══ Source material ══

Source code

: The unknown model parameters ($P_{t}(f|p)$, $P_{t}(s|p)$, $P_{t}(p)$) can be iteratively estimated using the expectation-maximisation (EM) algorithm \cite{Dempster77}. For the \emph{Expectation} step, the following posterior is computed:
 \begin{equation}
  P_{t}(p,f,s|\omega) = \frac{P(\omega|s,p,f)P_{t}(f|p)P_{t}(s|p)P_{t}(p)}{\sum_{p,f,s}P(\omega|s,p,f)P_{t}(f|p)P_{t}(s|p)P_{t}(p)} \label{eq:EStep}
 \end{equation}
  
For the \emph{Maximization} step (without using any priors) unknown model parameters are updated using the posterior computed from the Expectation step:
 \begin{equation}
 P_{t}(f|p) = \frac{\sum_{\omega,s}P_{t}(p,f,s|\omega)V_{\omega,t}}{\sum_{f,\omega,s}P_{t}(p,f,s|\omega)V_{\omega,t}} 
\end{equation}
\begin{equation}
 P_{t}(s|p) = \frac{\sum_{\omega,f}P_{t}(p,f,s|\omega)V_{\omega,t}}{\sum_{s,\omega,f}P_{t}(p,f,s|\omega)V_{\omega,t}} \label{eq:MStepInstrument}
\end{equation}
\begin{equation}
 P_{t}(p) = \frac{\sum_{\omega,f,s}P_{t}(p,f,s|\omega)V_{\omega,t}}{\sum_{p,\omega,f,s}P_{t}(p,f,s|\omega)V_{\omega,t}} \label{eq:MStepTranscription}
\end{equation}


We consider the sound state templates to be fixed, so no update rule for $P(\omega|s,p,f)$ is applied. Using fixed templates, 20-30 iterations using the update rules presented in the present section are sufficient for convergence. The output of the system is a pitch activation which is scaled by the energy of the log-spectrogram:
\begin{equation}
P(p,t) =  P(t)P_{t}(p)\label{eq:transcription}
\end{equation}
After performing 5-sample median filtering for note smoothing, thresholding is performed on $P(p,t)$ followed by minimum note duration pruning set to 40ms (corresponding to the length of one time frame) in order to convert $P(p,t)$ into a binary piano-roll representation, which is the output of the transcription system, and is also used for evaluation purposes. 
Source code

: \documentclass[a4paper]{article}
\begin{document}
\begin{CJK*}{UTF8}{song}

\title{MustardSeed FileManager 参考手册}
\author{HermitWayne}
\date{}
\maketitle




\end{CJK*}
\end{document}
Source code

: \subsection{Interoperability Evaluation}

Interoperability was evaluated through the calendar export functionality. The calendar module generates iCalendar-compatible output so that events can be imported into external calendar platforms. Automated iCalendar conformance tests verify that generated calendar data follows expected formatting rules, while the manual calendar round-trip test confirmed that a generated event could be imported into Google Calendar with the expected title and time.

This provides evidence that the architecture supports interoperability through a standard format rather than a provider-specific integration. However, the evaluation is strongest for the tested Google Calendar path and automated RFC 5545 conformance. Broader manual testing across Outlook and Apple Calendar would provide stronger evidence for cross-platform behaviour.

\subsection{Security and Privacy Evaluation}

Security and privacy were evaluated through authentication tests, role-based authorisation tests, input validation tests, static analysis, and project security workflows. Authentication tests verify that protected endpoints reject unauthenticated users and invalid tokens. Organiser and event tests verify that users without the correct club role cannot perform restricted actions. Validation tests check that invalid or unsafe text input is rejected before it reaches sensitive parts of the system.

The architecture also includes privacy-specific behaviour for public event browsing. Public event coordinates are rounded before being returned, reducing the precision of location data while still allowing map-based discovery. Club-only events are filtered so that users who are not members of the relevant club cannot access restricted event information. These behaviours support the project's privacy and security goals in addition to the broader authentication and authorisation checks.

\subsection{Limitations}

═══

▶ [Assignment] Collect every line above that contains the word "subsection".

▶ [Exercise response]
: \subsection{Interoperability Evaluation}
\subsection{Security and Privacy Evaluation}
\subsection{Limitations}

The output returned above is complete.